### Extracted entries:

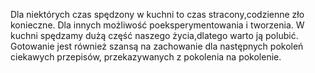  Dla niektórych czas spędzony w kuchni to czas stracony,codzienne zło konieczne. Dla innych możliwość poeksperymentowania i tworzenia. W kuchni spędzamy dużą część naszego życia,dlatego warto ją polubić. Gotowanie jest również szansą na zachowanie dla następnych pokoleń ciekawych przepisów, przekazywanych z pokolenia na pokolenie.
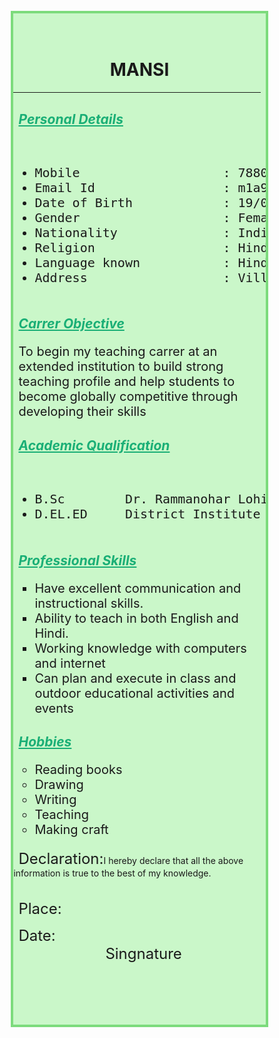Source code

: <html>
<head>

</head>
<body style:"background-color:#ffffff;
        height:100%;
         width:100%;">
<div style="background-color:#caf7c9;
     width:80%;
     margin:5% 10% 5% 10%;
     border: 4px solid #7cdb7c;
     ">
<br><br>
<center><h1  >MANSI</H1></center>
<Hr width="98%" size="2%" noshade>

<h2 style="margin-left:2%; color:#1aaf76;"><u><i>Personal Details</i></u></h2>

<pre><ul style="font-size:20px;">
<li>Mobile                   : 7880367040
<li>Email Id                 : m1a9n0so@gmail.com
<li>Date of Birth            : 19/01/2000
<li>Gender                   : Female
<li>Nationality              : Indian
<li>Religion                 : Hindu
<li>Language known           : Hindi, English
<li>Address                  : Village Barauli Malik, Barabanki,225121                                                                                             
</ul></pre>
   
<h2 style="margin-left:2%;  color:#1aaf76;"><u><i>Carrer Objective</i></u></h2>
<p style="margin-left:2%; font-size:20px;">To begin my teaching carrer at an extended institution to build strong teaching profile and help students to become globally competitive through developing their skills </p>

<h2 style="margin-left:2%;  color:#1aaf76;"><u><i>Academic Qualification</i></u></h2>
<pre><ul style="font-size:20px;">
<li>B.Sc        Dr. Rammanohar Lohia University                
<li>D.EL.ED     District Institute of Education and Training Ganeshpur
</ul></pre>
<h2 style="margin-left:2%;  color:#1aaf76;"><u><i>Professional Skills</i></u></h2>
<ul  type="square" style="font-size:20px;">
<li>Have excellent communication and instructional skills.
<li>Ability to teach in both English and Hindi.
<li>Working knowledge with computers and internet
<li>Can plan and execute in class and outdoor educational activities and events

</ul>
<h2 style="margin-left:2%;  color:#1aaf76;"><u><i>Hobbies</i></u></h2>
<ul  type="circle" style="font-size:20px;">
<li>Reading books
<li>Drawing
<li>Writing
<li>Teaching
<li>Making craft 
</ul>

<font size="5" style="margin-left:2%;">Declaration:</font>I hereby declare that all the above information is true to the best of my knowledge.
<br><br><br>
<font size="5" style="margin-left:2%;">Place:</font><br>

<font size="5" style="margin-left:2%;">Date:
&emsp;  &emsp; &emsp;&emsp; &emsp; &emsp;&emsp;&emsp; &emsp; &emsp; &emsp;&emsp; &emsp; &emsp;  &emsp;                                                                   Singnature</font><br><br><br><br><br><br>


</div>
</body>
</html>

--

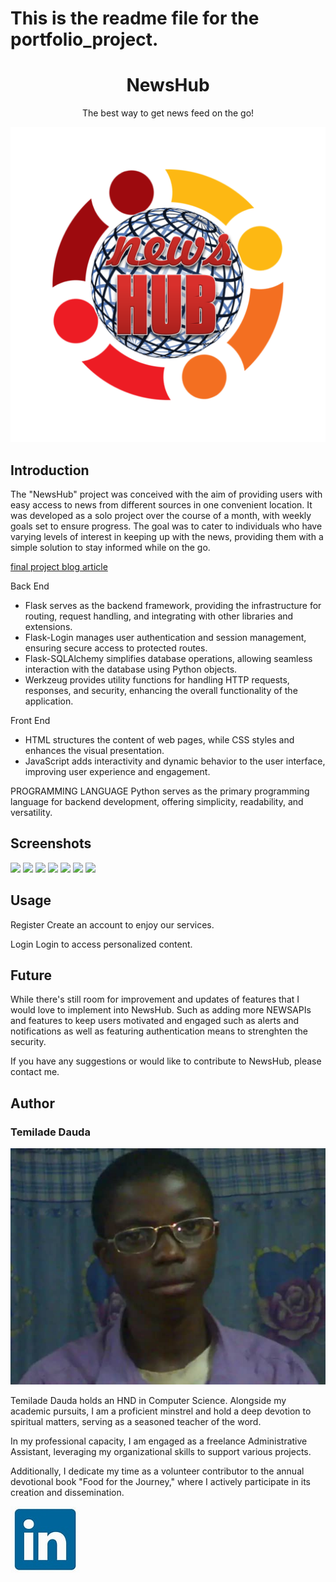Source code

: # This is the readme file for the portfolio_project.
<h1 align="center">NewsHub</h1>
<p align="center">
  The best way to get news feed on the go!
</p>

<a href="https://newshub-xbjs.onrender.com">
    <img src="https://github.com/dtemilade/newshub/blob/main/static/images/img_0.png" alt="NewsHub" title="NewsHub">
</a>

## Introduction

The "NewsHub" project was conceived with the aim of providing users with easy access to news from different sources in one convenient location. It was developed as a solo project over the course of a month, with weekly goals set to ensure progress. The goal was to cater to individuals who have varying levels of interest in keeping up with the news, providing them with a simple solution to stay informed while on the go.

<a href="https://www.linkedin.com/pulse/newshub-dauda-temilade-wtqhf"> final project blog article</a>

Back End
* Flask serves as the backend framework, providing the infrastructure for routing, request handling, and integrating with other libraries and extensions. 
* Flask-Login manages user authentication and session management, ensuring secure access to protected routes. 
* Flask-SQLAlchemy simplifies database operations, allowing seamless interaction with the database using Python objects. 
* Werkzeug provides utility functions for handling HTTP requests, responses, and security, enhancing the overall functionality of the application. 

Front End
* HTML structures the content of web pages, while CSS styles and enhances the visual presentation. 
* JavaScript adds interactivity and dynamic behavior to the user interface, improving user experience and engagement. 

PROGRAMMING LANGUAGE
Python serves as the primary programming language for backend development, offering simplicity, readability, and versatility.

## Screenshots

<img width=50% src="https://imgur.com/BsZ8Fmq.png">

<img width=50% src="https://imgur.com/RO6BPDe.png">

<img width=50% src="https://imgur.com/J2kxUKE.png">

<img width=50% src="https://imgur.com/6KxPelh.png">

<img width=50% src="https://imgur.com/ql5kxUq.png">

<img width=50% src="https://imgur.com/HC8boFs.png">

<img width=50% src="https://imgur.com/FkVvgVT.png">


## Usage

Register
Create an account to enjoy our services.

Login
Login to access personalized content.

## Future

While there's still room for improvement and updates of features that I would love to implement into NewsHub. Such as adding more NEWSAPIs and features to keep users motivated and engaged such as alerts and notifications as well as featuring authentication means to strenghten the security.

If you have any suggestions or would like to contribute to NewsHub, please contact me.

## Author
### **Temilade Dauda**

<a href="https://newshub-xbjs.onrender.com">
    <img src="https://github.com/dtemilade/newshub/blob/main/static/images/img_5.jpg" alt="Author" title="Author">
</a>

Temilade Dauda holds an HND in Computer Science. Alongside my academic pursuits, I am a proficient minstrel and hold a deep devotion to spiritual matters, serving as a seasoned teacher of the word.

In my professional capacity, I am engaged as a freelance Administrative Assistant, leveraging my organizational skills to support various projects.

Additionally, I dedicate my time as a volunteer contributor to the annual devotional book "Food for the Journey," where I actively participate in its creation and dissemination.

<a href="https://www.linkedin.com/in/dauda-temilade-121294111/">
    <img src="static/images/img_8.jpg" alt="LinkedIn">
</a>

### Required action:
Reply with nothing but the number of lines in the data that include the word "knowledge".

### Result of this task:
2